La huitième législature s’est installée ce jeudi 16 mai 2019, sous la haute surveillance de l’armée et de la police. La tension électorale et postélectorale a profondément divisé les Béninois sur de nouvelles lignes de fracture qui n’avaient jamais existé par le passé.
Les divisions nées de ce vote historique ne sont pourtant pas claires. D’un côté, on note ceux qui soutiennent le gouvernement. Ils identifient le jeu de l’opposition comme attentatoire à l’ordre public. Je suis personnellement de ceux qui pensent qu’en dépit de tout ce qu’on peut lui reprocher, une loi votée et promulguée reste exécutoire, en attendant que de nouvelles dispositions voient le jour. Mais les députés de l’opposition, comptant sur un pseudo-consensus qui n’existe pas en politique, ont choisi de braver lesdites lois, après avoir échoué à se coaliser comme l’exigent les nouvelles lois. L’échec de leurs tentatives d’union, du fait de la guerre des égos et des logos, comme disait Candide Azannaï dans l’une de ses conférences de presse, constitue le point nodal d’une stratégie consistant peu après à diaboliser les lois votées pour permettre aux partis incapables de s’unir d’aller aux élections. Mais on ignore souvent qu’en politique tous les coups sont permis. Le refus de se conformer à la loi a fait prendre du retard à ces partis et permis au pouvoir de profiter des failles béantes que la loi lui donne le droit d’exploiter.
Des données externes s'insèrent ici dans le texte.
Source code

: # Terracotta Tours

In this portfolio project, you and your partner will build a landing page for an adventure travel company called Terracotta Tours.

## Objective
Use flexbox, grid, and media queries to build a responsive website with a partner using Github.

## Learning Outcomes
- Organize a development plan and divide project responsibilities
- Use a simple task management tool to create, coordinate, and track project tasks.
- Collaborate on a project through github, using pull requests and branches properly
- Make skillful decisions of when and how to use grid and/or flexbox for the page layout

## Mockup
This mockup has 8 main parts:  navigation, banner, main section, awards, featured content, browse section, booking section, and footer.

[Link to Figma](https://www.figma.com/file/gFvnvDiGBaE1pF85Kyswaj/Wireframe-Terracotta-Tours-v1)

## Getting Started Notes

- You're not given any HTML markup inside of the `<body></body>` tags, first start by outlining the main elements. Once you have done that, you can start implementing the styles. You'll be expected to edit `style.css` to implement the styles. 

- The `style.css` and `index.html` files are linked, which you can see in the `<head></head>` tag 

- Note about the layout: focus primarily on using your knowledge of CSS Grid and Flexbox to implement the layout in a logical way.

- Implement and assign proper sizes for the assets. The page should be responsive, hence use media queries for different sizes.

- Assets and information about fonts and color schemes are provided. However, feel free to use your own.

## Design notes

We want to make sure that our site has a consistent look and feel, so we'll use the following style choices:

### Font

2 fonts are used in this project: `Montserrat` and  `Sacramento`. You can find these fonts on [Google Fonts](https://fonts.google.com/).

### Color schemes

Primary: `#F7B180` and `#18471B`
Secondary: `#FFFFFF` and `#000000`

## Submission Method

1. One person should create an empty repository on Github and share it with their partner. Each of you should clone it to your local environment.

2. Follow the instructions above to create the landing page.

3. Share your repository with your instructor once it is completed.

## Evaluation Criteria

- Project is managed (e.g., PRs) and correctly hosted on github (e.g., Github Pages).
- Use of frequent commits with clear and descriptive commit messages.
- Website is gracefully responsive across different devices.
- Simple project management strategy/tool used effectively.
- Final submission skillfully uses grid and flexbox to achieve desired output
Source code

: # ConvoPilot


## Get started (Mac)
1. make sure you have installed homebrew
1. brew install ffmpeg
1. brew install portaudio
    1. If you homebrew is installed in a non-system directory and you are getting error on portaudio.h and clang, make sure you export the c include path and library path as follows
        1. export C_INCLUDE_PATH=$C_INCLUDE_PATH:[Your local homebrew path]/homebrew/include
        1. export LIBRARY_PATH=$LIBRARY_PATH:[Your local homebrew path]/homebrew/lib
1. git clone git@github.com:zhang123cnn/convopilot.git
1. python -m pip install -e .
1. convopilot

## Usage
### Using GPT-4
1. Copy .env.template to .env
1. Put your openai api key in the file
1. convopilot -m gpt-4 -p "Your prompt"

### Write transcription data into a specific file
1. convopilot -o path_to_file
Je me rappelle qu’en 2008, MackySall était encore président de l’Assemblée nationale du Sénégal, lorsque la majorité présidentielle avec laquelle il ne s’entendait plus, avait décidé de réviser la Constitution. Son mandat de président de l’Assemblée avait été ramené de cinq ans à un an, l’obligeant à quitter le perchoir du parlement où il venait de faire justement un an. J’étais à Dakar en avril 2012 lorsqu’il prenait le pouvoir après tant de péripéties. Jamais il n’avait ameuté la foule ou opposé une quelconque résistance à l’application de la loi qui, visiblement, était ciblée contre lui. Ces révisions constitutionnelles successives qu’il était parvenu à présenter comme iniques à l’époque, vont au contraire servir à son inexorable ascension. Il ne saurait en être autrement. La démocratie est par essence la loi de la majorité. En opposant une résistance aveugle à la loi, même inique et arbitraire, l’opposition béninoise s’est trouvée à faire le jeu des extrémistes qui nourrissent toujours le dessein fou de renverser Patrice Talon. Une partie du peuple l’a bien perçu et a vu comment des médias et organismes internationaux ont été manipulés à cette fin.
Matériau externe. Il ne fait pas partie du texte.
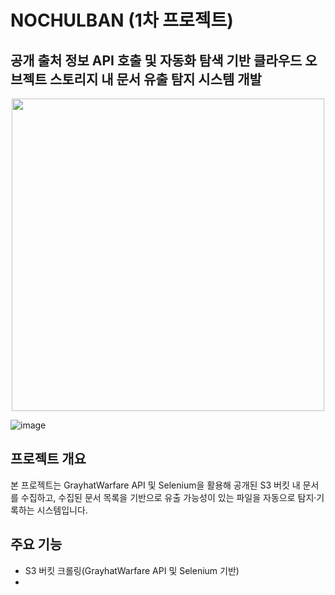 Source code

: # NOCHULBAN (1차 프로젝트)
## 공개 출처 정보 API 호출 및 자동화 탐색 기반 클라우드 오브젝트 스토리지 내 문서 유출 탐지 시스템 개발
<div align="center">
  <img src="https://github.com/user-attachments/assets/a3819795-5724-472c-a233-5d41daca6ed9" width="500"/>
</div>

![image](https://github.com/user-attachments/assets/a3819795-5724-472c-a233-5d41daca6ed9)

## 프로젝트 개요
본 프로젝트는 GrayhatWarfare API 및 Selenium을 활용해 공개된 S3 버킷 내 문서를 수집하고, 수집된 문서 목록을 기반으로 유출 가능성이 있는 파일을 자동으로 탐지·기록하는 시스템입니다.

## 주요 기능
- S3 버킷 크롤링(GrayhatWarfare API 및 Selenium 기반)
- 
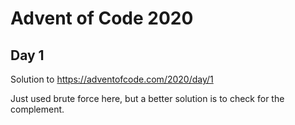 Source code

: # Advent of Code 2020
## Day 1

Solution to https://adventofcode.com/2020/day/1

Just used brute force here, but a better solution is to check for the complement.
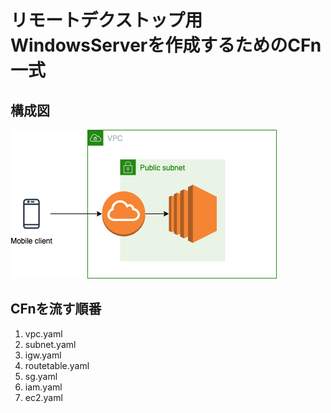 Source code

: # リモートデクストップ用WindowsServerを作成するためのCFn一式
## 構成図
![constitution](img/constitution.png)
## CFnを流す順番
1. vpc.yaml
2. subnet.yaml
3. igw.yaml
4. routetable.yaml
5. sg.yaml
6. iam.yaml
7. ec2.yaml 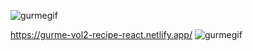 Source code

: 
![gurmegif](https://user-images.githubusercontent.com/101883775/199363599-db3d650d-459f-4e69-8de9-0dcefb20ccd2.gif)

https://gurme-vol2-recipe-react.netlify.app/
![gurmegif](https://user-images.githubusercontent.com/101883775/199541400-d7f54a22-2a82-4827-9f67-4d47b96617b5.gif)
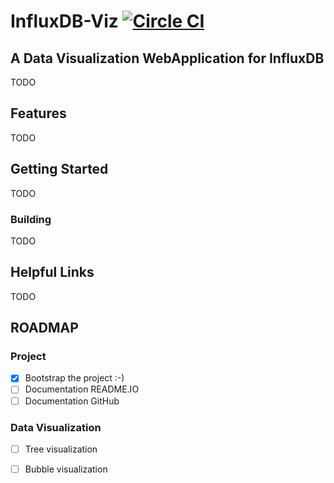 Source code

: # InfluxDB-Viz [![Circle CI](https://circleci.com/gh/zepouet/influxdb-viz.svg)](https://circleci.com/gh/zepouet/influxdb-viz)

## A Data Visualization WebApplication for InfluxDB

TODO

## Features

TODO

## Getting Started

TODO

### Building

TODO

## Helpful Links

TODO

## ROADMAP
### Project
- [x] Bootstrap the project :-)
- [ ] Documentation README.IO
- [ ] Documentation GitHub

### Data Visualization
- [ ] Tree visualization 
- [ ] Bubble visualization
Mais d’un autre côté, ceux qui sont convaincus du bien-fondé de la démarche de l’opposition ne comprennent pas comment ce sont seulement les deux partis d’émanation présidentielle qui ont fini par passer entre les mailles des nouvelles réglementations. Ils restent convaincus qu’au ministère de l’Intérieur, des manigances ont eu lieu pour empêcher l’opposition de compétir. Et là encore, peut-être qu’ils ont raison, sauf qu’en dernier ressort le président de la République a fini par demander à tous les camps de s’entendre sur un minimum à l’Assemblée nationale, seule habilité à résoudre la crise. L’opposition n’en a jamais voulu, demandant finalement l’impossible, c’est-à-dire l’abrogation de la loi et le retour aux anciennes dispositions. Il n’y a pas mieux pour des adversaires qui se savent en position de force. La mouvance ne s’est pas fait prier pour aller jusqu’au bout de sa logique. Et l’opposition, empêtrée dans ses propres contradictions et minée par une vision surréaliste du mandat présidentiel, est restée sourde à tous les appels qui lui disaient qu’un président ne peut jamais à lui seul, interférer dans le jeu électoral en annulant le processus ou en le repoussant à sa guise.
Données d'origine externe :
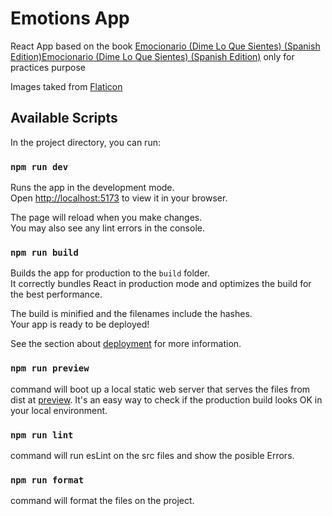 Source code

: # Emotions App

React App based on the book [Emocionario (Dime Lo Que Sientes) (Spanish Edition)Emocionario (Dime Lo Que Sientes) (Spanish Edition)](https://a.co/d/61TSgxe) only for practices purpose

Images taked from [Flaticon](https://www.flaticon.com/free-icons)

## Available Scripts

In the project directory, you can run:

### `npm run dev`

Runs the app in the development mode.\
Open [http://localhost:5173](http://localhost:5173) to view it in your browser.

The page will reload when you make changes.\
You may also see any lint errors in the console.

### `npm run build`

Builds the app for production to the `build` folder.\
It correctly bundles React in production mode and optimizes the build for the best performance.

The build is minified and the filenames include the hashes.\
Your app is ready to be deployed!

See the section about [deployment](https://facebook.github.io/create-react-app/docs/deployment) for more information.

### `npm run preview`

command will boot up a local static web server that serves the files from dist at [preview](http://localhost:4173). It's an easy way to check if the production build looks OK in your local environment.

### `npm run lint`

command will run esLint on the src files and show the posible Errors.

### `npm run format`

command will format the files on the project.
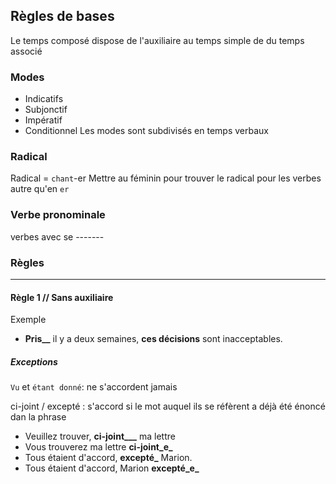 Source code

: ## Règles de bases
Le temps composé dispose de l'auxiliaire au temps simple de du temps associé
### Modes
- Indicatifs
- Subjonctif
- Impératif
- Conditionnel
Les modes sont subdivisés en temps verbaux
### Radical
Radical = `chant`-er
Mettre au féminin pour trouver le radical pour les verbes autre qu'en `er`

### Verbe pronominale
verbes avec se -------

### Règles
____
#### Règle 1 // Sans auxiliaire
Exemple
- **Pris__** il y a deux semaines, **ces décisions** sont inacceptables.
##### Exceptions
`Vu` et `étant donné`: ne s'accordent jamais

ci-joint / excepté : s'accord si le mot auquel ils se réfèrent a déjà été énoncé dan la phrase
- Veuillez trouver, **ci-joint___** ma lettre
- Vous trouverez ma lettre **ci-joint_e_**
- Tous étaient d'accord, **excepté_** Marion.
- Tous étaient d'accord, Marion **excepté_e_**

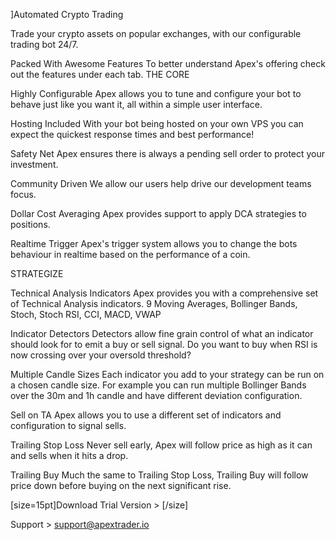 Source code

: ]Automated Crypto Trading



Trade your crypto assets on popular exchanges, with our configurable trading bot 24/7.


Packed With Awesome Features
To better understand Apex's offering check out the features under each tab.
THE CORE

Highly Configurable
Apex allows you to tune and configure your bot to behave just like you want it, all within a simple user interface.

Hosting Included
With your bot being hosted on your own VPS you can expect the quickest response times and best performance!

Safety Net
Apex ensures there is always a pending sell order to protect your investment.

Community Driven
We allow our users help drive our development teams focus.

Dollar Cost Averaging
Apex provides support to apply DCA strategies to positions.

Realtime Trigger
Apex's trigger system allows you to change the bots behaviour in realtime based on the performance of a coin.

STRATEGIZE



Technical Analysis Indicators
Apex provides you with a comprehensive set of Technical Analysis indicators. 9 Moving Averages, Bollinger Bands, Stoch, Stoch RSI, CCI, MACD, VWAP

Indicator Detectors
Detectors allow fine grain control of what an indicator should look for to emit a buy or sell signal. Do you want to buy when RSI is now crossing over your oversold threshold?

Multiple Candle Sizes
Each indicator you add to your strategy can be run on a chosen candle size. For example you can run multiple Bollinger Bands over the 30m and 1h candle and have different deviation configuration.

Sell on TA
Apex allows you to use a different set of indicators and configuration to signal sells.

Trailing Stop Loss
Never sell early, Apex will follow price as high as it can and sells when it hits a drop.

Trailing Buy
Much the same to Trailing Stop Loss, Trailing Buy will follow price down before buying on the next significant rise.

[size=15pt]Download Trial Version > [/size] 


Support > support@apextrader.io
Nous sommes finalement arrivés à un carrefour où les divisions sont tranchées. Contrairement aux anciennes divisions sociopolitiques basées sur la région et l’ethnie, les césures actuelles empruntent beaucoup plus à une certaine conception de la politique, encore diffuse certes, mais remarquablement polarisée. Ces divisions pourraient se matérialiser au plan électoral si l’opposition parvient à rebondir comme Macky Sall, en se formalisant selon les nouvelles lois devenues incontournables, pour aller à la conquête du pouvoir, d’abord au plan local et ensuite à l’échelon national. Mais il s’agit forcément d’un défi de restructuration pour une opposition qui peine à s’entendre en son propre sein sur un minimum opératoire.
D’une manière ou d’une autre, la configuration qui s’actualise sous nos yeux s’arrache à l’ethnicisation de la scène politique. Elle a ses propres bénéfices mais aussi ses revers.